Um übers Hostel eine Bootstour zu buchen, fehlen zwei Leute. Es kostete Überwindung, aber wir fragten mal rum, stießen aber auf kein Interesse. Also liefen wir wieder vor, frisch eingecremt und mit Maracuja erfrischt. Gleich beim ersten bissen wir an. Er war 32, ich 33, Eric 34. Das musste passen :D Er rief drei Bekannte an, ob jemand übersetzen könne, aber schließlich willigten wir auch so ein, da er sehr deutlich sprach und er freute sich sichtlich. Wir hätten auch allein über den See schippern können, aber uns stand nach ein bisschen Insiderwissen. Eingepackt in Rettungswesten tuckerten wir los und dios mios er rasselte alle Zahlen runter, die ihm einfielen. Preise für die verschiedenen Unterkünfte am See, die Größe, Tiefe und Temperatur des Sees, wie lange man ihn füllen müsste, Jahreszahlen, wann die meiste Sonne schien, welches Haus welcher Schauspielerin und welchem bekannten Mexikaner gehöre, welche Fische man hier angeln könnte und fragte immer wieder mal nach ob die Tour uns gefalle. Uns gefielen die gleichen gemütlichen Anwesen, was ihn sehr freute. Irgendwann fragte Eric nach wo das Kreuz der Dorfkirche sei des Dorfes, das zwangsumgesiedelt wurde als man den Stausee füllte. Wir hatten uns im Hostel nochmal belesen. Ja das, also das könnten wir zusammen mit Pablo Escobars Anwesen und dies und jenem gegen einen doch recht saftigen Aufpreis sehen, denn da müssen wir noch ein Stück fahren. Ein guter Verkäufer war er, das musste man dem Guten lassen. Denn ja, das wollten wir nun sehen und zack wurde gewendet, auch wenn der Himmel mittlerweile fast schwarz gefärbt war. Hier war Pablo Escabars berüchtigte Disco und sein von Feinden zerbombtes Anwesen zu sehen. Beides konnte man als historische Tour besichtigen, es wurde von der Gemeinde verwaltet. Eine private Landebahn für sein damaliges Wasserflugzeug gab es auch. Im Gegensatz zu unseren Guides in Medellin hörten wir heute leichte Bewunderung für Escobars „einzigartige Intelligenz und sein vieles Geld“ heraus, auch wenn er natürlich wisse, dass er viele Leute auf dem Gewissen hatte. Wie hatten es Dio und Pablo formuliert? Wie viele Häuser muss man pro getöteten Menschen bauen um es auszugleichen? Wie viel muss man nach Morden spenden um als Held gefeiert zu werden?

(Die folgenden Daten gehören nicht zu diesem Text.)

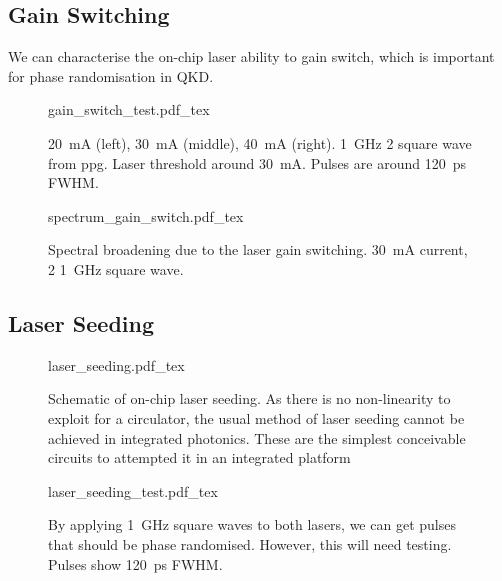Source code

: \subsection{Gain Switching}

We can characterise the on-chip laser ability to gain switch, which is important for phase randomisation in \ac{QKD}. 

\begin{figure}[tp]
	\centering
	\small	
	\def\svgwidth{\textwidth} 
	{gain_switch_test.pdf_tex}
	\caption[Gain switching test of the HHI on-chip lasers]{\SI{20}{mA} (left), \SI{30}{\mA} (middle), \SI{40}{\mA} (right). \SI{1}{GHz} \SI{2}{\Vpp} square wave from \ac{ppg}. Laser threshold around \SI{30}{mA}. Pulses are around \SI{120}{ps} \ac{FWHM}.}
	\label{fig:gain_switch_test}
\end{figure}

\begin{figure}[tp]
	\centering
	\small	
	\def\svgwidth{0.9\textwidth} 
	{spectrum_gain_switch.pdf_tex}
	\caption[Spectrum of the gain switched laser]{Spectral broadening due to the laser gain switching. \SI{30}{mA} current, \SI{2}{\Vpp} \SI{1}{\GHz} square wave.}
	\label{fig:gain_switch_spectrum}
\end{figure}

\subsection{Laser Seeding}


\begin{figure}[tp]
	\centering	
	\def\svgwidth{0.9\textwidth} 
	{laser_seeding.pdf_tex}
	\caption[Schematic of on-chip laser seeding]{Schematic of on-chip laser seeding. As there is no non-linearity to exploit for a circulator, the usual method of laser seeding cannot be achieved in integrated photonics. These are the simplest conceivable circuits to attempted it in an integrated platform}
	\label{fig:las_seed_schem}
\end{figure}


\begin{figure}[tp]
	\centering	
	\def\svgwidth{0.8\textwidth} 
	{laser_seeding_test.pdf_tex}
	\caption[Integrated laser seeding test]{By applying \SI{1}{GHz} square waves to both lasers, we can get pulses that should be phase randomised. However,  this will need testing. Pulses show \SI{120}{ps} \ac{FWHM}.}
	\label{fig:las_seed_test}
\end{figure}

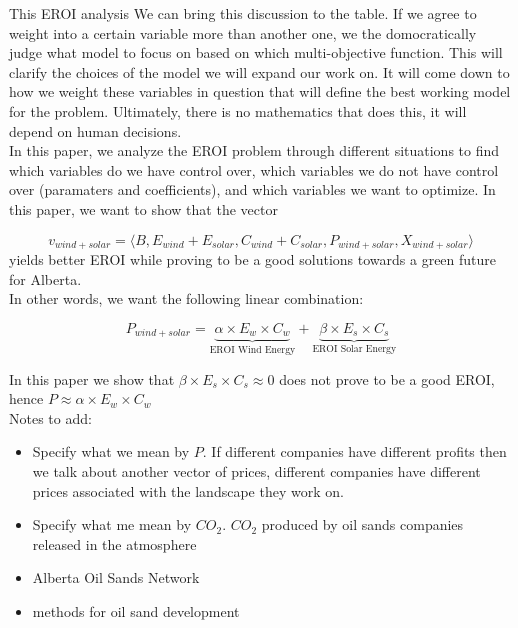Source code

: \documentclass[12pt]{article}
\begin{document}
This EROI analysis We can bring this discussion to the table. If we agree to weight into a certain variable more than another one, we the domocratically judge what model to focus on based on which multi-objective function. This will clarify the choices of the model we will expand our work on. It will come down to how we weight these variables in question that will define the best working model for the problem. Ultimately, there is no mathematics that does this, it will depend on human decisions. \\

In this paper, we analyze the EROI problem through different situations to find which variables do we have control over, which variables we do not have control over (paramaters and coefficients), and which variables we want to optimize. In this paper, we want to show that the vector 

\begin{displaymath}
v_{wind+solar}= \langle B, E_{wind} + E_{solar}, C_{wind} + C_{solar}, P_{wind + solar}, X_{wind+solar}\rangle
\end{displaymath}
 yields better EROI while proving to be a good solutions towards a green future for Alberta. \\

In other words, we want the following linear combination:

\begin{displaymath}
P_{wind+solar} = \underbrace{\alpha \times E_w \times C_w}_\text{EROI Wind Energy} + \underbrace{ \beta \times E_s \times C_s}_\text{EROI Solar Energy}
\end{displaymath}

In this paper we show that $\beta \times E_s \times C_s \approx 0$ does not prove to be a good EROI, hence $P \approx \alpha \times E_w \times C_w $\\

Notes to add:
\begin{itemize}
\item Specify what we mean by $P$. If different companies have different profits then we talk about another vector of prices, different companies have different prices associated with the landscape they work on.
\item Specify what me mean by $CO_2$.  $CO_2$ produced by oil sands companies released in the atmosphere 
\item Alberta Oil Sands Network
\item methods for oil sand development
\end{itemize}
\end{document}
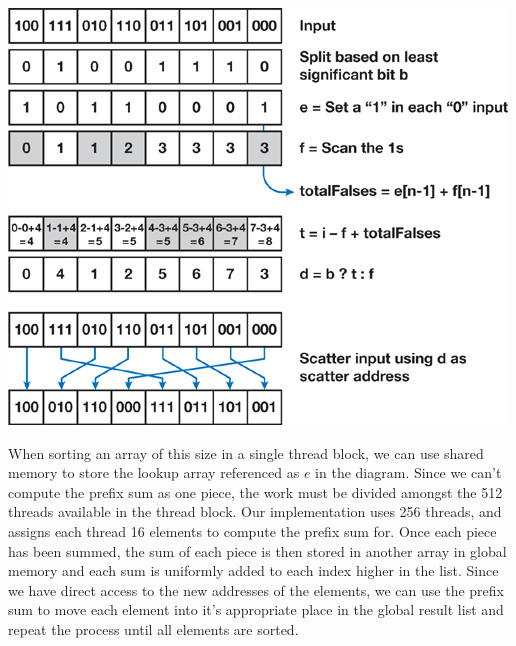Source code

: \documentclass[12pt]{article}
\renewcommand{\indent}{\hspace{0.25in}}
\begin{document}
\begin{center}
\includegraphics[scale=0.5]{nvidia-stuff.jpg}
\end{center}
\indent When sorting an array of this size in a single thread block, we can use shared memory to store the lookup array referenced as $e$ in the diagram.  Since we can't compute the prefix sum as one piece, the work must be divided amongst the 512 threads available in the thread block.  Our implementation uses 256 threads, and assigns each thread 16 elements to compute the prefix sum for.  Once each piece has been summed, the sum of each piece is then stored in another array in global memory and each sum is uniformly added to each index higher in the list.  Since we have direct access to the new addresses of the elements, we can use the prefix sum to move each element into it's appropriate place in the global result list and repeat the process until all elements are sorted.
\end{document}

Dann kam das zur Erinnerung an das Dorf El Peñol errichtete Kreuz in Sicht. Es war ein komisches Gefühl zu wissen, dass unter den Wassermassen, unter uns die Ruinen eines einst glücklichen Dorfes standen. Eric hatte gelesen, dass sich damals 22 (ältere) Menschen geweigert hatten umgesiedelt zu werden und in ihren Häusern blieben, bis sie ertranken. 1992 war der Stausee so leer gewesen, dass man die Ruinen besichtigt hatte. Das älteste Haus, nun über 230 Jahre alt, stand noch, weil es als einziges auf einem Hügel errichtet war. Es war in Privatbesitz aber ein Museum. Drum herum protzten moderne Villen und teure Anwesen. Krass. Auf dem Rückweg sorgten allerdings Wind und Wolken für Gänsehaut und eine weitere „Zusatztour“ schlugen wir aus. Zurück am Steg bedankten und zahlten wir brav, er winkte uns hinterher. Einen leichten Sonnenbrand hatten wir abbekommen. Nach einer Kuscheleinheit und Einrichtung im neuen Zimmer wärmten wir das Kartoffelcurry auf. Danach zogen wir nochmal los, kauften neue Zahnpasta und passend dazu zwei Radler :D Dann liefen wir noch durch die nun beleuchtete Stadt.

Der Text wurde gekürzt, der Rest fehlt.